冬季五輪の回想。あの失敗ジャンプ後、原田雅彦は力なく笑っていた (2ページ目)

  • photo by Kyodo News

 しかし、そんな荻原の悲運がかすむほどの事件が、ジャンプのラージヒル団体で起こる。

 その頃の日本ジャンプ界は、長野五輪に向けて潤沢な資金を投じて強化が図られていた時代で、外国人スタッフを招き、スキーの板もメーカーから最新のものを提供されていた。その効果もあり、ノルディック複合と同様に、日本のジャンプ選手の多くがW杯で上位入賞を果たして五輪を迎えた。

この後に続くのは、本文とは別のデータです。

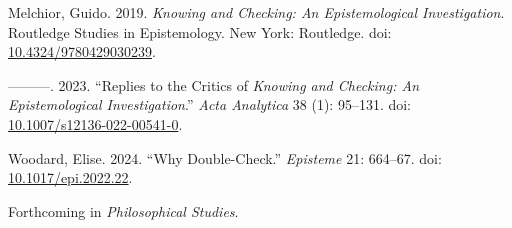 \documentclass[
  11pt,
  letterpaper,
  DIV=11,
  numbers=noendperiod,
  twoside]{scrartcl}
\newlength{\cslhangindent}
\newenvironment{CSLReferences}[2] %
 {\begin{list}{}{%
  \setlength{\itemindent}{0pt}
  \setlength{\leftmargin}{0pt}
  \setlength{\parsep}{0pt}
  \ifodd #1
   \setlength{\leftmargin}{\cslhangindent}
   \setlength{\itemindent}{-1\cslhangindent}
  \fi
  \setlength{\itemsep}{#2\baselineskip}}}
 {\end{list}}
\begin{document}
\begin{CSLReferences}{1}{0}
Melchior, Guido. 2019. \emph{Knowing and Checking: An Epistemological
Investigation}. Routledge Studies in Epistemology. New York: Routledge.
doi:
\href{https://doi.org/10.4324/9780429030239}{10.4324/9780429030239}.

---------. 2023. {``Replies to the Critics of \emph{Knowing and
Checking: An Epistemological Investigation}.''} \emph{Acta Analytica} 38
(1): 95--131. doi:
\href{https://doi.org/10.1007/s12136-022-00541-0}{10.1007/s12136-022-00541-0}.

Woodard, Elise. 2024. {``Why Double-Check.''} \emph{Episteme} 21:
664--67. doi:
\href{https://doi.org/10.1017/epi.2022.22}{10.1017/epi.2022.22}.

\end{CSLReferences}



\noindent Forthcoming in  \emph{Philosophical Studies}.
\end{document}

 リレハンメルでもその実力通り、日本はラージヒル団体2本目の3人目まで安定したジャンプを見せ、最後の原田雅彦のジャンプを前に2位以下を大きく引き離していた。日本を追う立場のドイツの最終ジャンパー、イェンス・バイスフロクが、順番を待つ間に原田と「コングラチュレーションズ(おめでとう)」と握手を交わすなど、勝負はすでに決まったも同然だった。

 そのバイスフロクが135.5mのスーパージャンプをマークしたものの、原田は100mを少し超えれば優勝が決まる。しかし、そこで何が起きたかは言うまでもないだろう。結果は、97.5mの大失敗ジャンプ。着地の瞬間、私は目の前の現実が受け入れられず、会場の空気が止まったように感じた。

 大会後の報道では、バイスフロクがプレッシャーをかけたことが原因とも言われた。だが、原田は自分でも「確率が悪いジャンパーだった」と語るように、もともと飛ぶタイミングにズレがある選手だった。それが圧倒的優位なあの状況で出てしまうくらい、五輪の最終ジャンパーの緊張感は想像を絶するものだったのだろう。

 その時の映像を覚えている方も多いだろうが、原田はうずくまって頭を抱え、泣いているようにも見えた。しかし、チームメイトが「銀は獲れたよ」と慰めに行くと、顔を上げた原田は笑っていたらしい。葛西紀明は後にその時の心情を「さすがに、この野郎と思った」と冗談交じりに振り返っている。